* [Source material]:

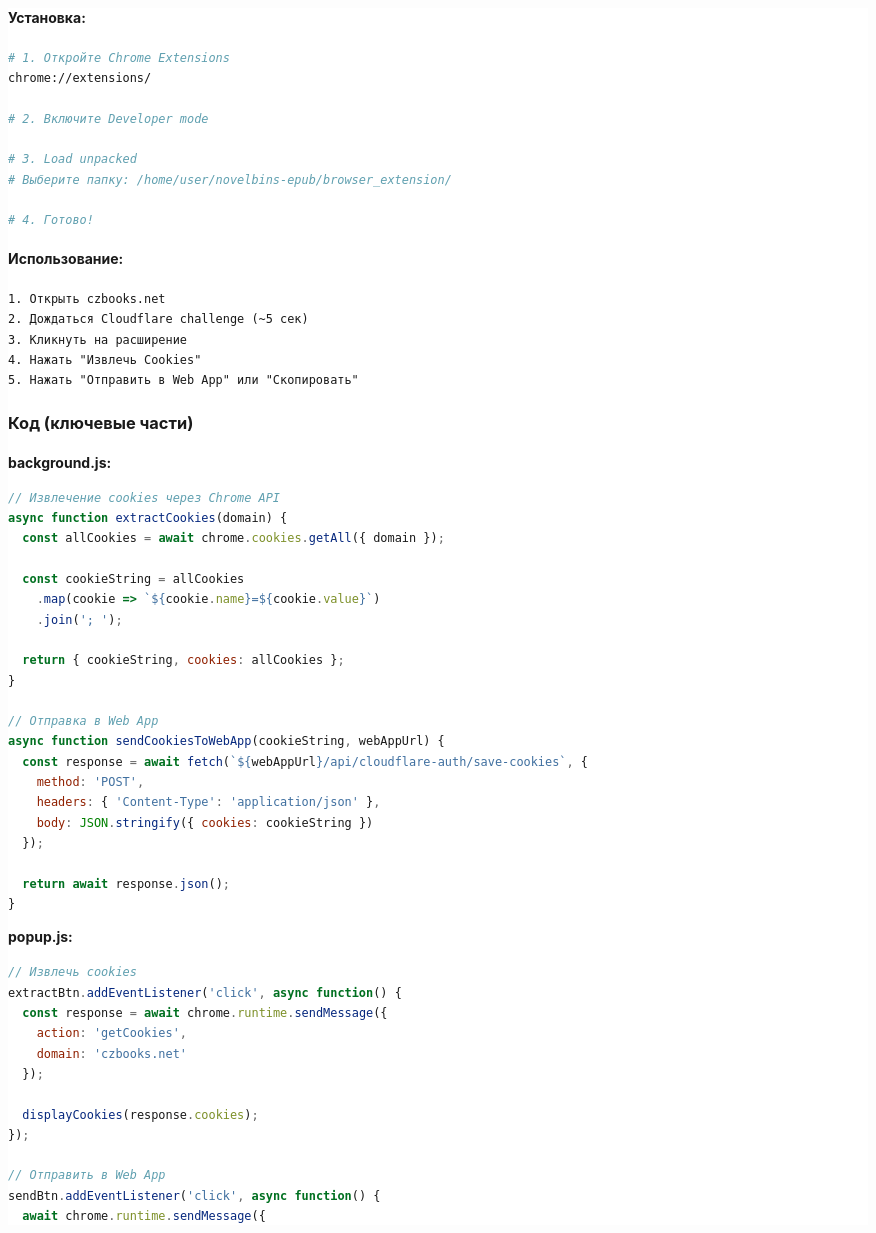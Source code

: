 #### Установка:

```bash
# 1. Откройте Chrome Extensions
chrome://extensions/

# 2. Включите Developer mode

# 3. Load unpacked
# Выберите папку: /home/user/novelbins-epub/browser_extension/

# 4. Готово!
```

#### Использование:

```
1. Открыть czbooks.net
2. Дождаться Cloudflare challenge (~5 сек)
3. Кликнуть на расширение
4. Нажать "Извлечь Cookies"
5. Нажать "Отправить в Web App" или "Скопировать"
```

### Код (ключевые части)

**background.js:**
```javascript
// Извлечение cookies через Chrome API
async function extractCookies(domain) {
  const allCookies = await chrome.cookies.getAll({ domain });

  const cookieString = allCookies
    .map(cookie => `${cookie.name}=${cookie.value}`)
    .join('; ');

  return { cookieString, cookies: allCookies };
}

// Отправка в Web App
async function sendCookiesToWebApp(cookieString, webAppUrl) {
  const response = await fetch(`${webAppUrl}/api/cloudflare-auth/save-cookies`, {
    method: 'POST',
    headers: { 'Content-Type': 'application/json' },
    body: JSON.stringify({ cookies: cookieString })
  });

  return await response.json();
}
```

**popup.js:**
```javascript
// Извлечь cookies
extractBtn.addEventListener('click', async function() {
  const response = await chrome.runtime.sendMessage({
    action: 'getCookies',
    domain: 'czbooks.net'
  });

  displayCookies(response.cookies);
});

// Отправить в Web App
sendBtn.addEventListener('click', async function() {
  await chrome.runtime.sendMessage({
```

* [The problem]:
Once each line with "Нажать" in the entries is counted, state the total and nothing else.

* [Solution]:
2